### RECORDS FOR THIS TASK

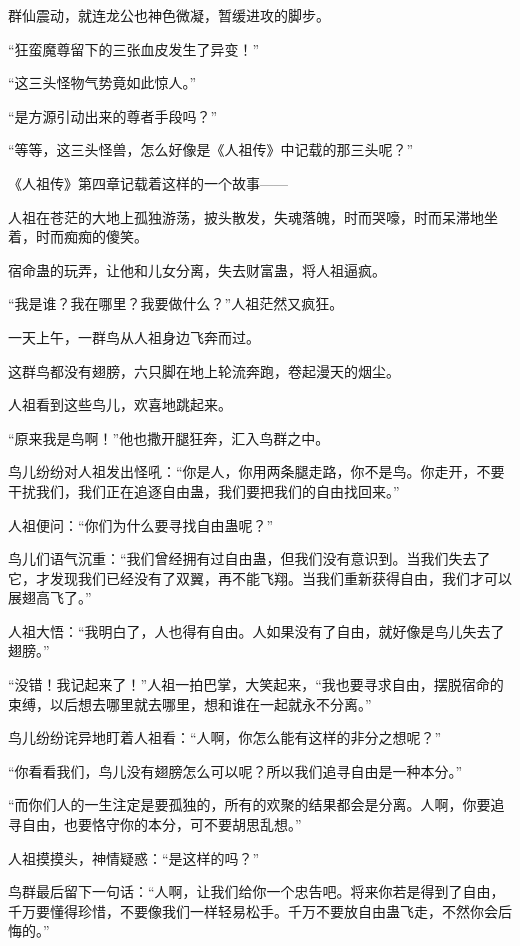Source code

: \begin{this_body}
群仙震动，就连龙公也神色微凝，暂缓进攻的脚步。

“狂蛮魔尊留下的三张血皮发生了异变！”

“这三头怪物气势竟如此惊人。”

“是方源引动出来的尊者手段吗？”

“等等，这三头怪兽，怎么好像是《人祖传》中记载的那三头呢？”

《人祖传》第四章记载着这样的一个故事——

人祖在苍茫的大地上孤独游荡，披头散发，失魂落魄，时而哭嚎，时而呆滞地坐着，时而痴痴的傻笑。

宿命蛊的玩弄，让他和儿女分离，失去财富蛊，将人祖逼疯。

“我是谁？我在哪里？我要做什么？”人祖茫然又疯狂。

一天上午，一群鸟从人祖身边飞奔而过。

这群鸟都没有翅膀，六只脚在地上轮流奔跑，卷起漫天的烟尘。

人祖看到这些鸟儿，欢喜地跳起来。

“原来我是鸟啊！”他也撒开腿狂奔，汇入鸟群之中。

鸟儿纷纷对人祖发出怪吼：“你是人，你用两条腿走路，你不是鸟。你走开，不要干扰我们，我们正在追逐自由蛊，我们要把我们的自由找回来。”

人祖便问：“你们为什么要寻找自由蛊呢？”

鸟儿们语气沉重：“我们曾经拥有过自由蛊，但我们没有意识到。当我们失去了它，才发现我们已经没有了双翼，再不能飞翔。当我们重新获得自由，我们才可以展翅高飞了。”

人祖大悟：“我明白了，人也得有自由。人如果没有了自由，就好像是鸟儿失去了翅膀。”

“没错！我记起来了！”人祖一拍巴掌，大笑起来，“我也要寻求自由，摆脱宿命的束缚，以后想去哪里就去哪里，想和谁在一起就永不分离。”

鸟儿纷纷诧异地盯着人祖看：“人啊，你怎么能有这样的非分之想呢？”

“你看看我们，鸟儿没有翅膀怎么可以呢？所以我们追寻自由是一种本分。”

“而你们人的一生注定是要孤独的，所有的欢聚的结果都会是分离。人啊，你要追寻自由，也要恪守你的本分，可不要胡思乱想。”

人祖摸摸头，神情疑惑：“是这样的吗？”

鸟群最后留下一句话：“人啊，让我们给你一个忠告吧。将来你若是得到了自由，千万要懂得珍惜，不要像我们一样轻易松手。千万不要放自由蛊飞走，不然你会后悔的。”


\end{this_body}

######

### PROBLEM STATEMENT
Begin with the line that contains "宿命蛊的玩弄，让他和儿女分离，失去财富蛊，将人祖逼疯。" and set down each line exactly until the records above end, including the final line.

### EXERCISE RESPONSE
宿命蛊的玩弄，让他和儿女分离，失去财富蛊，将人祖逼疯。

“我是谁？我在哪里？我要做什么？”人祖茫然又疯狂。

一天上午，一群鸟从人祖身边飞奔而过。

这群鸟都没有翅膀，六只脚在地上轮流奔跑，卷起漫天的烟尘。

人祖看到这些鸟儿，欢喜地跳起来。

“原来我是鸟啊！”他也撒开腿狂奔，汇入鸟群之中。

鸟儿纷纷对人祖发出怪吼：“你是人，你用两条腿走路，你不是鸟。你走开，不要干扰我们，我们正在追逐自由蛊，我们要把我们的自由找回来。”

人祖便问：“你们为什么要寻找自由蛊呢？”

鸟儿们语气沉重：“我们曾经拥有过自由蛊，但我们没有意识到。当我们失去了它，才发现我们已经没有了双翼，再不能飞翔。当我们重新获得自由，我们才可以展翅高飞了。”

人祖大悟：“我明白了，人也得有自由。人如果没有了自由，就好像是鸟儿失去了翅膀。”

“没错！我记起来了！”人祖一拍巴掌，大笑起来，“我也要寻求自由，摆脱宿命的束缚，以后想去哪里就去哪里，想和谁在一起就永不分离。”

鸟儿纷纷诧异地盯着人祖看：“人啊，你怎么能有这样的非分之想呢？”

“你看看我们，鸟儿没有翅膀怎么可以呢？所以我们追寻自由是一种本分。”

“而你们人的一生注定是要孤独的，所有的欢聚的结果都会是分离。人啊，你要追寻自由，也要恪守你的本分，可不要胡思乱想。”

人祖摸摸头，神情疑惑：“是这样的吗？”

鸟群最后留下一句话：“人啊，让我们给你一个忠告吧。将来你若是得到了自由，千万要懂得珍惜，不要像我们一样轻易松手。千万不要放自由蛊飞走，不然你会后悔的。”


\end{this_body}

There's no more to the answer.